In February, however, the Supreme Court effectively overturned Lora when it rejected a similar application of the canon of constitutional avoidance in Jennings v. Rodriguez , ––– U.S. ––––, 138 S.Ct. 830, 200 L.Ed.2d 122 (2018). There, considering habeas petitions brought by aliens detained pursuant to Section 1225(b) and 1226(c), the Court held that those provisions are not ambiguous, and that, in the absence of ambiguity, courts may not apply the canon of constitutional avoidance "to rewrite a statute." Jennings , 138 S.Ct. at 843. Consequently, the Supreme Court found that neither Section 1225(b) nor 1226(c) could fairly be read to include a six-month limit on detention. Jennings , 138 S.Ct. at 842–51. The Court did not, however, address whether the denial of individualized bond hearings for aliens detained pursuant to Section 1225(b) or Section 1226(c) violates the Due Process Clause of Constitution; instead, it remanded to the Ninth Circuit to allow that court to consider the parties' constitutional arguments "in the first instance." Id. at 851. The Court subsequently vacated the Second Circuit's opinion in Lora and remanded for similar proceedings. Shanahan v. Lora , ––– U.S. ––––, 138 S.Ct. 1260, 200 L.Ed.2d 415 (2018). On remand, the Second Circuit dismissed Lora as moot, as the removal order in that case had been withdrawn. Lora v. Shanahan , 719 F. App'x 79, 80 (2d Cir. 2018).

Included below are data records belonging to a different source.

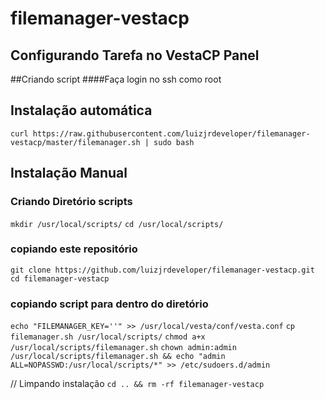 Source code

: # filemanager-vestacp

## Configurando Tarefa no VestaCP Panel


##Criando script
####Faça login no ssh como root

## Instalação automática
``curl https://raw.githubusercontent.com/luizjrdeveloper/filemanager-vestacp/master/filemanager.sh | sudo bash``


## Instalação Manual
### Criando Diretório scripts
``mkdir /usr/local/scripts/``
``cd /usr/local/scripts/``

### copiando este repositório
``git clone https://github.com/luizjrdeveloper/filemanager-vestacp.git``
``cd filemanager-vestacp``

### copiando script para dentro do diretório
``echo "FILEMANAGER_KEY=''" >> /usr/local/vesta/conf/vesta.conf``
``cp filemanager.sh /usr/local/scripts/``
``chmod a+x /usr/local/scripts/filemanager.sh``
``chown admin:admin /usr/local/scripts/filemanager.sh && echo "admin   ALL=NOPASSWD:/usr/local/scripts/*" >> /etc/sudoers.d/admin``

// Limpando instalação
``cd .. && rm -rf filemanager-vestacp``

Following Jennings , the Court directed the parties to brief the "constitutional questions presented in this action." (Doc. No. 32.) Thereafter, Petitioner filed his supplemental brief on April 6, 2018 (Doc. No. 33); the government responded on April 20, 2018 (Doc. No. 34); and Petitioner's reply was filed on April 27, 2018 (Doc. No. 35). On May 11, 2018, the Court heard further oral argument from the parties. (See Doc. No. 39 ("Tr.").)

II. DISCUSSION

In light of Jennings , which acknowledged that the plain language of immigration statutes do not permit a bond hearing for Petitioner, the central question in this case is whether Petitioner's detention pursuant to 8 U.S.C. § 1225(b)(1) pending the completion of his administrative proceedings violates the Due Process Clause of the Fifth Amendment. Petitioner contends that it does, arguing that, notwithstanding Jennings , the prospect of "indefinite and prolonged detention poses serious constitutional problems" that compel relief in the form of a bond hearing. (Supp. Br. at 9.) For its part, the government asserts that because Petitioner "remains an alien seeking initial entry" for immigration purposes, his constitutional due process rights are defined by the immigration statutes, which do not permit bond hearings for applicants detained during the pendency of their applications for relief from removal. (Supp. Opp'n at 15.) The government argues that, given the unique interests implicated by the government's need to secure the nation's borders, the statutes in question comport with due process. (See Supp. Opp'n at 10.) As it turns out, the Supreme Court's decision in Shaughnessy v. United States ex rel. Mezei , 345 U.S. 206, 73 S.Ct. 625, 97 L.Ed. 956 (1953) (" Mezei "), is directly on point and controls this case.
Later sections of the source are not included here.